Scott tries to kiss me again. I get up from the floor.

“We're not just going to fall back into old patterns!” I yell. “That isn't the point of tonight.”

I expect Scott to laugh to diffuse the tension, but instead his face is so angry that it's like I'm seeing a new him. “‘The point of college,' ‘the point of tonight.'” He kicks the cabinet door, which is unexpected. “Does every goddamn thing have to have a
point
? Does everything have to be explained to death? Can't a person just exist? Can't things just be different and we don't have to talk them into the ground?”

I'm taken aback. “Well, things are different. We're trying to be friends.”

“I don't need to label everything, Magnolia! I can just be different than I was before! You can too.”

“Huh? How do you know I'm
not
different? We've just spent months barely talking.”

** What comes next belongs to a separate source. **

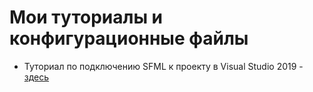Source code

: # Мои туториалы и конфигурационные файлы

* Туториал по подключению SFML к проекту в Visual Studio 2019 - [здесь](./SFML-VisualStudio2019/README.md)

Scott pops up from the ground to stare me wildly in the eyes. “You think about everything too much—that's why I couldn't be around you over the summer. It was always pressure, you being with me. It was like make sense of this, make sense of that. Why can't you ever just let whatever's going to happen, happen, without thinking it to shreds? Why can't you just go with the flow, huh? Why can't you, why can't you,
why can't you?

The way he's asking me this is full of so much desperation, I'm too stunned to begin an answer.

The doorbell rings.

“Who is that?” Scott asks, almost accusingly, as if I've planted someone to get myself out of this exact moment.

“I don't know,” I say. I live in a gated community, so no one ever really just stops by.

We stand in silence for a second.

“I'm going to go get that.” I leave the kitchen, feeling Scott watching me. I feel dizzy from that interaction, like it physically took me by the shoulders and shook me. I'm not the one who's not ready to be friends. It's Scott. Sadness starts to overpower the dizziness—the sadness is about giving up the idea that we could pull off this new kind of relationship. But it's also clear to me that that's what I have to do.

In the foyer, I stand on my tiptoes so I can see out the beveled diamonds of glass my mom recently had installed in the front doors.

Ford is standing on my doorstep. He looks up, and our eyes meet. He's squinting from the lantern hanging above his head.

My chest tightens again, but along with fear, I'm not going to deny that there's relief and happiness clamping down on it too. A few weeks ago I believed there was nothing Ford could say that would change what he did. But it looks like I'm ready to be a little more open-minded because now I open the door.

Ford is wearing his old white shirt with his old jeans. But a new jacket.

“I never really got to thank you for saving me with the Superstar,” he says.

It's like I can feel every molecule of air on my forehead, on my cheeks. Jenny hasn't been seriously adhering to Buddhist beliefs, but she has been talking about looking at anger and transforming it. From what I understand, this doesn't mean you have to ignore it. It just means that you learn how to turn your anger into something less destructive, something new.